The project focuses on strengthening the book, reading, and library ecosystems in Central America through technical assistance and collaboration with cultural authorities and civil society. The initiative aims to promote reading enjoyment and facilitate access to books for all people in Honduras, Nicaragua, and El Salvador.
Through “Centroamérica Lectora,” the project seeks to create a conducive environment for the development of the publishing industry: a prominent sector of the creative economy, which is crucial for enhancing the contributions of culture to sustainable development. Additionally, information is collected about the state of the publishing sector to promote the design and development of public policies related to books, reading, and libraries.
The project recognizes the importance of reading practices, book production and circulation, as well as the cultural and educational functions of libraries. Therefore, multidimensional actions are proposed to promote reading and the development of national book sectors as one of the main cultural and creative industries, providing specialized knowledge in policy-making and fostering the exchange of best practices in the region.

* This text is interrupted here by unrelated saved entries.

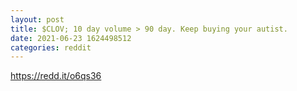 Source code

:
 ```yaml
--- 
layout: post 
title: $CLOV; 10 day volume > 90 day. Keep buying your autist. 
date: 2021-06-23 1624498512 
categories: reddit 
--- 
```

https://redd.it/o6qs36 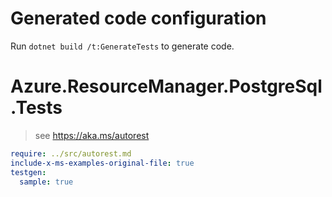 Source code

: # Generated code configuration

Run `dotnet build /t:GenerateTests` to generate code.

# Azure.ResourceManager.PostgreSql.Tests

> see https://aka.ms/autorest
``` yaml
require: ../src/autorest.md
include-x-ms-examples-original-file: true
testgen:
  sample: true
```
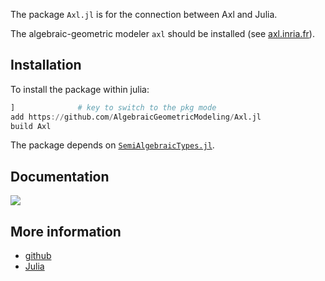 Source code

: The package `Axl.jl` is for the connection between Axl and Julia. 

The algebraic-geometric modeler `axl` should be installed (see [axl.inria.fr](http://axl.inria.fr)). 

## Installation

To install the package within julia:

```julia
]              # key to switch to the pkg mode
add https://github.com/AlgebraicGeometricModeling/Axl.jl
build Axl
```

The package depends on [`SemiAlgebraicTypes.jl`](https://github.com/AlgebraicGeometricModeling/SemiAlgebraicTypes.jl).
    
## Documentation
    
[![](https://img.shields.io/badge/docs-latest-blue.svg)](https://AlgebraicGeometricModeling.github.io/Axl.jl/)
    

## More information

- [github](https://github.com/AlgebraicGeometricModeling/Axl.jl)
- [Julia](https://julialang.org/)
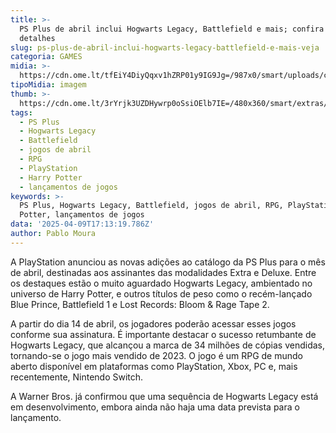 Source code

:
 ```yaml
---
title: >-
  PS Plus de abril inclui Hogwarts Legacy, Battlefield e mais; confira os
  detalhes
slug: ps-plus-de-abril-inclui-hogwarts-legacy-battlefield-e-mais-veja
categoria: GAMES
midia: >-
  https://cdn.ome.lt/tfEiY4DiyQqxv1hZRP01y9IG9Jg=/987x0/smart/uploads/conteudo/fotos/02_4LmOoq8.jpg
tipoMidia: imagem
thumb: >-
  https://cdn.ome.lt/3rYrjk3UZDHywrp0oSsiOElb7IE=/480x360/smart/extras/conteudos/Captura_de_tela_2025-04-09_132634.png
tags:
  - PS Plus
  - Hogwarts Legacy
  - Battlefield
  - jogos de abril
  - RPG
  - PlayStation
  - Harry Potter
  - lançamentos de jogos
keywords: >-
  PS Plus, Hogwarts Legacy, Battlefield, jogos de abril, RPG, PlayStation, Harry
  Potter, lançamentos de jogos
data: '2025-04-09T17:13:19.786Z'
author: Pablo Moura
---
```


A PlayStation anunciou as novas adições ao catálogo da PS Plus para o mês de abril, destinadas aos assinantes das modalidades Extra e Deluxe. Entre os destaques estão o muito aguardado Hogwarts Legacy, ambientado no universo de Harry Potter, e outros títulos de peso como o recém-lançado Blue Prince, Battlefield 1 e Lost Records: Bloom & Rage Tape 2.

A partir do dia 14 de abril, os jogadores poderão acessar esses jogos conforme sua assinatura. É importante destacar o sucesso retumbante de Hogwarts Legacy, que alcançou a marca de 34 milhões de cópias vendidas, tornando-se o jogo mais vendido de 2023. O jogo é um RPG de mundo aberto disponível em plataformas como PlayStation, Xbox, PC e, mais recentemente, Nintendo Switch.

A Warner Bros. já confirmou que uma sequência de Hogwarts Legacy está em desenvolvimento, embora ainda não haja uma data prevista para o lançamento.
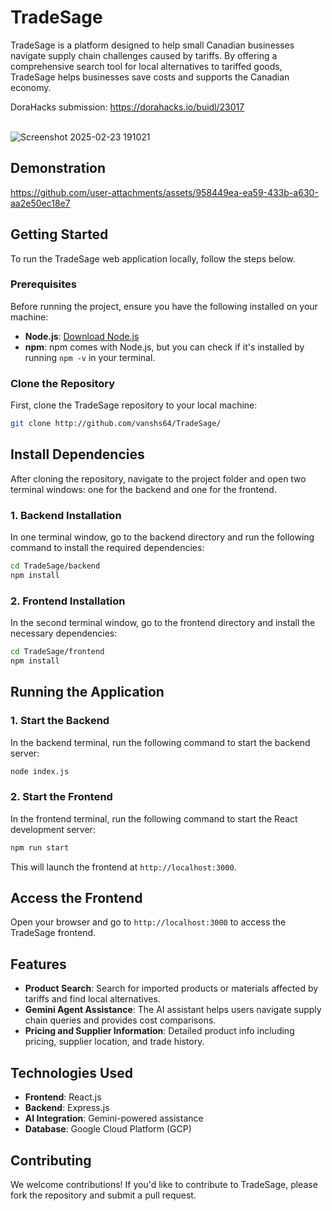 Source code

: # TradeSage

TradeSage is a platform designed to help small Canadian businesses navigate supply chain challenges caused by tariffs. By offering a comprehensive search tool for local alternatives to tariffed goods, TradeSage helps businesses save costs and supports the Canadian economy.

DoraHacks submission: https://dorahacks.io/buidl/23017


\
![Screenshot 2025-02-23 191021](https://github.com/user-attachments/assets/abe4e215-e152-4272-95af-fa795de29d95)

## Demonstration
https://github.com/user-attachments/assets/958449ea-ea59-433b-a630-aa2e50ec18e7

## Getting Started

To run the TradeSage web application locally, follow the steps below.

### Prerequisites

Before running the project, ensure you have the following installed on your machine:

- **Node.js**: [Download Node.js](https://nodejs.org/)
- **npm**: npm comes with Node.js, but you can check if it's installed by running `npm -v` in your terminal.

### Clone the Repository

First, clone the TradeSage repository to your local machine:

```bash
git clone http://github.com/vanshs64/TradeSage/
```

## Install Dependencies

After cloning the repository, navigate to the project folder and open two terminal windows: one for the backend and one for the frontend.

### 1. Backend Installation

In one terminal window, go to the backend directory and run the following command to install the required dependencies:

```bash
cd TradeSage/backend
npm install
```

### 2. Frontend Installation

In the second terminal window, go to the frontend directory and install the necessary dependencies:

```bash
cd TradeSage/frontend
npm install
```

## Running the Application

### 1. Start the Backend

In the backend terminal, run the following command to start the backend server:

```bash
node index.js
```
### 2. Start the Frontend

In the frontend terminal, run the following command to start the React development server:

```bash
npm run start
```

This will launch the frontend at `http://localhost:3000`.

## Access the Frontend

Open your browser and go to `http://localhost:3000` to access the TradeSage frontend.

## Features

- **Product Search**: Search for imported products or materials affected by tariffs and find local alternatives.
- **Gemini Agent Assistance**: The AI assistant helps users navigate supply chain queries and provides cost comparisons.
- **Pricing and Supplier Information**: Detailed product info including pricing, supplier location, and trade history.

## Technologies Used

- **Frontend**: React.js
- **Backend**: Express.js
- **AI Integration**: Gemini-powered assistance
- **Database**: Google Cloud Platform (GCP)

## Contributing

We welcome contributions! If you'd like to contribute to TradeSage, please fork the repository and submit a pull request.
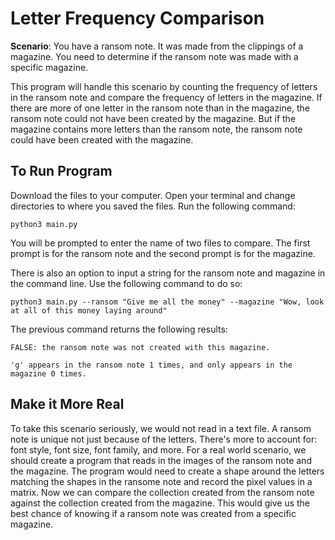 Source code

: # Letter Frequency Comparison

**Scenario**: You have a ransom note. It was made from the clippings of a magazine. You need to determine if the ransom note was made with a specific magazine. 

This program will handle this scenario by counting the frequency of letters in the ransom note and compare the frequency of letters in the magazine. If there are more of one letter in the ransom note than in the magazine, the ransom note could not have been created by the magazine. But if the magazine contains more letters than the ransom note, the ransom note could have been created with the magazine. 

## To Run Program

Download the files to your computer. Open your terminal and change directories to where you saved the files. Run the following command:

`python3 main.py`

You will be prompted to enter the name of two files to compare. The first prompt is for the ransom note and the second prompt is for the magazine.

There is also an option to input a string for the ransom note and magazine in the command line. Use the following command to do so:

`python3 main.py --ransom "Give me all the money" --magazine "Wow, look at all of this money laying around"`

The previous command returns the following results:

```
FALSE: the ransom note was not created with this magazine.

'g' appears in the ransom note 1 times, and only appears in the magazine 0 times.
```

## Make it More Real

To take this scenario seriously, we would not read in a text file. A ransom note is unique not just because of the letters. There's more to account for: font style, font size, font family, and more. For a real world scenario, we should create a program that reads in the images of the ransom note and the magazine. The program would need to create a shape around the letters matching the shapes in the ransome note and record the pixel values in a matrix. Now we can compare the collection created from the ransom note against the collection created from the magazine. This would give us the best chance of knowing if a ransom note was created from a specific magazine.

The event was moderated by Francisco Thaine, Strategic Manager of CERLALC, and had the participation of Annarella Vélez, Secretary of State for Cultures, Arts, and Heritage of the Peoples of Honduras, and Eric Doradea, Deputy Minister of Culture of El Salvador.
UNESCO was represented by Caroline Munier, Program Specialist of the Entity of the Diversity of Cultural Expressions at the UNESCO Headquarters in Paris. She referred to the link of this project with the 2005 Convention on the Protection and Promotion of the Diversity of Cultural Expressions, known as the 2005 Convention, and how the project fits into the efforts of Central American integration through culture.
“Books are fundamental tools to open minds, promote cultural and human diversity, as well as stimulate critical thinking, recognizing the enormous potential that the book industry holds in the region,” she emphasized.
During the event, Gina Tovar, Technical Leader of the “Centroamérica Lectora” project, shared the objectives and scope of the initiative, which seeks to promote the development of national policies for books and reading in the region.